Not so, alas, the Royal Academy of Music, with Oliver Platt’s plain, atmosphere-lite production. With designer Alyson Cummins, Platt does make one strong point in their simple set with a forest looming in the background, empty except for a miniature greenhouse on wheels (that looks like it could have come from IKEA if it did greenhouses) stuffed with exotic plants and heavy symbolism. Pathetic, blind Iolanta is looked after by a retinue of nurses all wearing rubber gloves to press home the point of her sensory deprivation, and apart from some prosaic lighting that’s about it staging-wise in an opera that thrives on layers of ambiguity.

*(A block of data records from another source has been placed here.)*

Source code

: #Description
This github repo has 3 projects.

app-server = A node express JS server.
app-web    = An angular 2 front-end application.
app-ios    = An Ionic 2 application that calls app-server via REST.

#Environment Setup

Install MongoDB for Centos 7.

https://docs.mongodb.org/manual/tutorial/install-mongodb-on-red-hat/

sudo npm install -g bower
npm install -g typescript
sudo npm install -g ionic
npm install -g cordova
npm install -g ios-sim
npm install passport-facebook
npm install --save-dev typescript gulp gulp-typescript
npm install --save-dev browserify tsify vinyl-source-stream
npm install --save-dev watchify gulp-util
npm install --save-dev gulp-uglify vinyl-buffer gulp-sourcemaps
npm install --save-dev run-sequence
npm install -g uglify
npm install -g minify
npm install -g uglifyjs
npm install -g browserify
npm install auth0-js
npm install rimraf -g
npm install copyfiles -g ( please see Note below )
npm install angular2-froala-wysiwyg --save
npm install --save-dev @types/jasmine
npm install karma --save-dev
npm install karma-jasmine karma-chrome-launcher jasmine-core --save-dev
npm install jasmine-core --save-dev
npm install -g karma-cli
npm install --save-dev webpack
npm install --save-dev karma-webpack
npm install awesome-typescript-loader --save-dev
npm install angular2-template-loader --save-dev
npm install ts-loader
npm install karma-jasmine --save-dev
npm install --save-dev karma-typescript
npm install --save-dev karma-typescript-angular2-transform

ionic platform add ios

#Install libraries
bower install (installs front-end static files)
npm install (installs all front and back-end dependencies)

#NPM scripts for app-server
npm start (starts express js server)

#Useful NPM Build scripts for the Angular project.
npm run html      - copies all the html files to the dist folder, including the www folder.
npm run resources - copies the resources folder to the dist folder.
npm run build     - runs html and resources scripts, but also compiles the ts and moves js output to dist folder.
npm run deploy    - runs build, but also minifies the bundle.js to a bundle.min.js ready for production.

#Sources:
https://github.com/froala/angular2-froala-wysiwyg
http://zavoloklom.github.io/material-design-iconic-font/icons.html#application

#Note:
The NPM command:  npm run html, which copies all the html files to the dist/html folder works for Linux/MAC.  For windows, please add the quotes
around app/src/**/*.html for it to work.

The acting and movement from the smaller roles and the chorus is wooden and under-directed, although most of the main parts – Iolanta, her father King René, her reluctant betrothed Duke Robert, her saviour Count Vaudémont and the mysterious Dr Ibn-Hakia – make a better fist of animating and characterising their roles, and Samantha Quillish and Shengzhi Ren are outstanding as Iolanta and Vaudémont. Quillish’s light, yearning soprano and aura of innocence and confusion are spot on for a role that significantly extended Tchaikovsky’s range of victimised but passionate women, and she and Ren raise the emotional temperature considerably in their music together. Ren uses his handsome and heroic tenor beautifully, and the ardour of his portrayal of Iolanta’s knight in shining armour flag up a great Lensky at some point. He is-well matched by Sung Kyu Choi as Vaudémont’s childhood friend Duke Robert – they emerge together out of the forest, as in the forest of experience, to discover Iolanta’s enchanted garden – who is only too relieved to be released from his childhood betrothal to pursue other love interests, and Choi’s seductive baritone and attractive stage presence are cultivated and confident. Similarly, Darwin Leonard Prakash stands out as the doctor who is the catalyst for Iolanta’s cure, while Thomas Bennett stood and delivered with his impressively low, powerful but unfocused bass as King René. Leila Zanette is strongly cast as Marta, Iolanta’s companion, all down to her lovely mezzo and impressive stage persona
In a score that gets close to the translucency and evanescent spirit of the ballets, Gareth Hancock and the Royal Academy Sinfonia get into their symphonic stride from the moment Iolanta is persuaded that sight might be good and gave a powerful push to the opera’s mighty apotheosis – an apotheosis that was sabotaged by Iolanta’s collapse into misery, a pointless piece of directoritis that told us nothing about her or the opera. ★★★
In the end, the production is a disappointment, playing as a ninety-minute second fiddle to a magnificent, enchanting staging of L’Enfant et les sortilèges, with designs that faultlessly enter the world of childhood. The puppetry is disarmingly low-tech and delightfully imaginative, scenes such as the arithmetic lesson and the princess pictures torn out of her book are witty and touching, and in the garden the livestock come to life to teach l’enfant a lesson or two in brilliantly staged directness. Best of all, the direction restores the child to safety and normality, we hope a bit wiser, in a superb bit of staging that exactly matches the music and the magical lighting.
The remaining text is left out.